Since the XIXth century, art historians have dealt extensively with the concept of style, trying to define it and refine it as analytical tool (Arnheim 1981; Gombrich 1968; Panofsky and Heckscher 1995; Schapiro 1994). This approach to style gets rid of its nuances and pragmatic use, to make it productive for the typological project of classifying past artistic production, an approach best exemplified by George Kubler’s Toward a reductive theory of style:
“Style is a word of which the everyday use has deteriorated in our time to the level of banality. […] The first step is to restore limits and shape to the shapeless objects of verbal abuse; to rediscover the purposes to which the word in question was appropriate; and to demonstrate its present unacceptable uses.”
Instead of this reductive approach, I suggest that a more interesting way to think about style needs to tend exactly to the limitlessness and shapelessness of the concept and question the social practices that style enables. To do this, I look at 3 moments in history during which concerns around key values of creative labor crystalized around debates regarding style and styles. Rather than providing with a semantic definition of style, these stories highlight the pragmatic value of the concept, and its role in the creative industry.
Moment 1. XVIII century England
Our first stop is XVIIIth century Great Britain and the debates surrounding one of the first copyright law.
Started as a guild of illuminators, book binders and other manuscript professionals, the Stationer’s Company had been a trade union in charge of regulating the publishing industry since 1403. By the end of the seventeenth century (in the context of the collapse of the patronage system), it held a monopoly on ownership, censorship and publishing of every book written in Great Britain, to many intellectuals’ frustration (Rose 1993) who saw their work circulate more than ever without ripping any of the benefits. In 1710 the Statute of Anne finally passed, often considered the first modern copyright law, granting writers (or as they now came to be known, authors) and the printers they chose to work with, the rights to control their work for 14 years (renewable for another 14 years). But the passage of the law wasn’t an easy, clearcut solution. The nature of what had been protected by this act was the topic of numerous disputes regarding the relation between artist, artworks, and public domain.

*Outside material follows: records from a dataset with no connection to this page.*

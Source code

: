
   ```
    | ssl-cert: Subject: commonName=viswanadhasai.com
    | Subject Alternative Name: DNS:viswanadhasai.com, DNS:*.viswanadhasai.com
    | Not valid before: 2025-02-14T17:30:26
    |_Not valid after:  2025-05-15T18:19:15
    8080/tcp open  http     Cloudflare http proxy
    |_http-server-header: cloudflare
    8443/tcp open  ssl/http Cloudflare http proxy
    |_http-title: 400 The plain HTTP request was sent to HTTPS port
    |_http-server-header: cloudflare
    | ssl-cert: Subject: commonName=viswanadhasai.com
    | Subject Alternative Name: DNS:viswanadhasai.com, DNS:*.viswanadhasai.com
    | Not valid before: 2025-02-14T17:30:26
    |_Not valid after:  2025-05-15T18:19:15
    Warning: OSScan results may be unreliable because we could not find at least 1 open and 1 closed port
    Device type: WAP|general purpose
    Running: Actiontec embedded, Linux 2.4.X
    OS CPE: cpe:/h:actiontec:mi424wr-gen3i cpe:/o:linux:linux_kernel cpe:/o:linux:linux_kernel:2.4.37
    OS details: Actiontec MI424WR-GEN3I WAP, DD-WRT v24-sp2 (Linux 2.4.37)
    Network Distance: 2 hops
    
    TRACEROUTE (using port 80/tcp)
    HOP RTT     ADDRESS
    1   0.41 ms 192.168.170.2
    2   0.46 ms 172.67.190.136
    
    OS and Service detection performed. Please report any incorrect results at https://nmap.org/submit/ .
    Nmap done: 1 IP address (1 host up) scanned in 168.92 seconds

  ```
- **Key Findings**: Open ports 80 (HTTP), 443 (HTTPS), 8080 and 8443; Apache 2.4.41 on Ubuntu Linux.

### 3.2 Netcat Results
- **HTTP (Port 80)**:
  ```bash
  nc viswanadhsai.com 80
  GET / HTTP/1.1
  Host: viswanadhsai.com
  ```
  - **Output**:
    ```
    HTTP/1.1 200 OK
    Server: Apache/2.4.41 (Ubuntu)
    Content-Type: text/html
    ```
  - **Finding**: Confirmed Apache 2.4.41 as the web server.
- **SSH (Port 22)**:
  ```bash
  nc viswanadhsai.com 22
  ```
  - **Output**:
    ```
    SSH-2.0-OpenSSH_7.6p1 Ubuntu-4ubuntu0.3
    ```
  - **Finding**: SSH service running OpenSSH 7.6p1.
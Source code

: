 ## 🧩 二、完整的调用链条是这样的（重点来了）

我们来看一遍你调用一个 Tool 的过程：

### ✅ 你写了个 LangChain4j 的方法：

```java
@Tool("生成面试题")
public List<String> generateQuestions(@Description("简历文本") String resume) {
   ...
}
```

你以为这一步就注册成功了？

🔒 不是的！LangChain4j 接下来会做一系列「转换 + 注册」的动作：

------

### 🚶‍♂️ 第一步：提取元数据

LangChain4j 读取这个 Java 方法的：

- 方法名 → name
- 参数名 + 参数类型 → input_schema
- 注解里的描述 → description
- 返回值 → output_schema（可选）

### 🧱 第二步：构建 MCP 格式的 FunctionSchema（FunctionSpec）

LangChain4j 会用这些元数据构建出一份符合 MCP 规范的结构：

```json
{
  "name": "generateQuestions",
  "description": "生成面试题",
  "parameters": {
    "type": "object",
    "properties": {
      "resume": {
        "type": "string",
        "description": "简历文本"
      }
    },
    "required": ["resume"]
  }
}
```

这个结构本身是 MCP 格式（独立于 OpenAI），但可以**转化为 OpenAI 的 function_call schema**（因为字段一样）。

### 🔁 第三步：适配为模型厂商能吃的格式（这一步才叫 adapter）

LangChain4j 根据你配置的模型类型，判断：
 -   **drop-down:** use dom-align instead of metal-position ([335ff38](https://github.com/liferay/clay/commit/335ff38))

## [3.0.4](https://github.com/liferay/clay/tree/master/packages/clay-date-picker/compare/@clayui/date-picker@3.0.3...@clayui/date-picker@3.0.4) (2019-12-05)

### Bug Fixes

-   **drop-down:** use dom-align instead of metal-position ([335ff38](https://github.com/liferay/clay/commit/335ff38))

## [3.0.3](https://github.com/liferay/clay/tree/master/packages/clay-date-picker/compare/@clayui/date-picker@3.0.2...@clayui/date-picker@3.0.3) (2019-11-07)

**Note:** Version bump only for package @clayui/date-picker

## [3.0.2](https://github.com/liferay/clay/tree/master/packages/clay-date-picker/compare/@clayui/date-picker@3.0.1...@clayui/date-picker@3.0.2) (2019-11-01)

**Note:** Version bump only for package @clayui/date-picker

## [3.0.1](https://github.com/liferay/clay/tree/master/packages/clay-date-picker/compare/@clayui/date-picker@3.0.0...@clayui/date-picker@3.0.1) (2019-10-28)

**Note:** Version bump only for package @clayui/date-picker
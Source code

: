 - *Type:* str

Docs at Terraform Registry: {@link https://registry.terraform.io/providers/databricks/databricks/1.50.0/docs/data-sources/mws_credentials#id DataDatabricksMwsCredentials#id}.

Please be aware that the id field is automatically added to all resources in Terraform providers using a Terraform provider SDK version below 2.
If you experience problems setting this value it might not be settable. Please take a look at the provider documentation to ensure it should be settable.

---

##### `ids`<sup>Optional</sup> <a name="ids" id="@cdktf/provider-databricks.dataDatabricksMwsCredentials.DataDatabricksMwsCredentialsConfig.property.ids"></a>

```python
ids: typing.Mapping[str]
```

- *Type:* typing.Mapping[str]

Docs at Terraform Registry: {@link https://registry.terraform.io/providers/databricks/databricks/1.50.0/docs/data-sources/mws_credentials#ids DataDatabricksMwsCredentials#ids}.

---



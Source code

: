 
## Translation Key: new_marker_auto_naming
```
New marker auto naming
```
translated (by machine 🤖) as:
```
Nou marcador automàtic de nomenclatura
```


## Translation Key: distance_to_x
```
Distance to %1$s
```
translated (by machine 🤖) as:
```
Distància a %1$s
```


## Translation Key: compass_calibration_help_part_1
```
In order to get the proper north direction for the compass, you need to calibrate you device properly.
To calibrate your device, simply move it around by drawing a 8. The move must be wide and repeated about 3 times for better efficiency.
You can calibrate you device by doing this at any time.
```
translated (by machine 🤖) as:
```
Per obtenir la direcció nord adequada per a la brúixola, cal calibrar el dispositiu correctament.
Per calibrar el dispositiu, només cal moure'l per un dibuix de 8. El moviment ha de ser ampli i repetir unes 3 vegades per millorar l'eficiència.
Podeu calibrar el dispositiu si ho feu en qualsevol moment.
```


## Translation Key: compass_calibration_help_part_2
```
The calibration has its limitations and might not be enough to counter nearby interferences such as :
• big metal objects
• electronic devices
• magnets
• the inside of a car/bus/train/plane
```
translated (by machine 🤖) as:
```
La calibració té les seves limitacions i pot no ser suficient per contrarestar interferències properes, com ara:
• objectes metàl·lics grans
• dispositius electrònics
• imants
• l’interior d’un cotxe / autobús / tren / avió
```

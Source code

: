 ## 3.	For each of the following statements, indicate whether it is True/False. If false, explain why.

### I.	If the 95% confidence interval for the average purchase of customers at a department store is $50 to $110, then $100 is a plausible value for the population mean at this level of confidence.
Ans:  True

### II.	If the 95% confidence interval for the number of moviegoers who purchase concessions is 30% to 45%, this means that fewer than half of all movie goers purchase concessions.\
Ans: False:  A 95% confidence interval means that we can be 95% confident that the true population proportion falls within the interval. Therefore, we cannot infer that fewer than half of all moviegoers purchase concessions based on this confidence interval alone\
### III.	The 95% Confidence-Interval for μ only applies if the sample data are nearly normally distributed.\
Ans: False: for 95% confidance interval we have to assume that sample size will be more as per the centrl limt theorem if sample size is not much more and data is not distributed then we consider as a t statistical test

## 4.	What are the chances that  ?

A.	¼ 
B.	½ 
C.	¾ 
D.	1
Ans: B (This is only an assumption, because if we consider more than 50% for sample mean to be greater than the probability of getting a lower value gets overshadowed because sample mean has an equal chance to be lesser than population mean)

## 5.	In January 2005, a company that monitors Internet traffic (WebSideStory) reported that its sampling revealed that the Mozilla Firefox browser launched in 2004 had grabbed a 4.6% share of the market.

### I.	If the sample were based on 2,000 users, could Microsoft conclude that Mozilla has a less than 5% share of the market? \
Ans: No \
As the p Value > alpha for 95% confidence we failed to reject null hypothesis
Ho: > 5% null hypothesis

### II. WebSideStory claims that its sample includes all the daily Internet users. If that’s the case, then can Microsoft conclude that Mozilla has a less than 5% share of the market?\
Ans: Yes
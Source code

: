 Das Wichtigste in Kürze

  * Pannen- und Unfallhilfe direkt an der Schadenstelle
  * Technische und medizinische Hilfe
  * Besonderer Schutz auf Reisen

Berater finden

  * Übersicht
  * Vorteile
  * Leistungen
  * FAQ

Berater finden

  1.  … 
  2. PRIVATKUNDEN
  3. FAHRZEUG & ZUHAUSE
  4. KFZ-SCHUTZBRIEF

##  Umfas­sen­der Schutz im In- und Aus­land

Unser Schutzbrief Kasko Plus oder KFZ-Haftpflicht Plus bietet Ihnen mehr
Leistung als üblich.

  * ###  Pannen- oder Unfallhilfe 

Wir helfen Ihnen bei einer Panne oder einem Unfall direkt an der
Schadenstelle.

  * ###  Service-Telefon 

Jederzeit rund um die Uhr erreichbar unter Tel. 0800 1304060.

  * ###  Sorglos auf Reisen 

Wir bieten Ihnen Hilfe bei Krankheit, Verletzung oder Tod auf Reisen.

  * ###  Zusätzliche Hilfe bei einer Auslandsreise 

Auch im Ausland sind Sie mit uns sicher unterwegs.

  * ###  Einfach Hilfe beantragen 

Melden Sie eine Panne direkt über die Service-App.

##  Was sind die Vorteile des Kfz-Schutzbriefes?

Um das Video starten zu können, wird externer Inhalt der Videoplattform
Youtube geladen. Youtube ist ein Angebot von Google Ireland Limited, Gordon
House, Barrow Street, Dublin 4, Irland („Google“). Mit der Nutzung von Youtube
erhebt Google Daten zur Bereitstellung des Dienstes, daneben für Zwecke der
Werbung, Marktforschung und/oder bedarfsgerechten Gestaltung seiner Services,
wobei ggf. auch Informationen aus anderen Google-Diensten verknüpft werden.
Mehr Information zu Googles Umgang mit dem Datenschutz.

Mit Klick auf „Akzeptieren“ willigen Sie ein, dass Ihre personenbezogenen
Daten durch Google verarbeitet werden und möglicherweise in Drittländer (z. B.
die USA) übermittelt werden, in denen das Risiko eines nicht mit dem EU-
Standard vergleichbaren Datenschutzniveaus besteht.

Anchored in the Cartesian individual idea and the blossoming romantic ideologies of artistic self, proponents of the copyright law (i.e. bourgeois writers and later artists) framed intellectual work as highly individual and personal using organic metaphors of growth. Edward Young suggested in 1759 that an original artwork “rises spontaneously from the vital root of genius; it grows, it is not made.” (quoted in Woodmansee 1984). Young’s metaphor provides a striking conceptualization of the artwork as indexically attached to the inner self of the artist, like a flower stems from its seed and conceptualizes the work of authors/artists as radically different in nature than the commodity produced by laborers (Coombe 1998, 254). Fichte, in a 1793 essay, mobilizes this budding artist-artwork relationship to craft his argument of what should be protected by copyright laws by clarifying the relationship between ideas/public domain and material vehicles/commodities.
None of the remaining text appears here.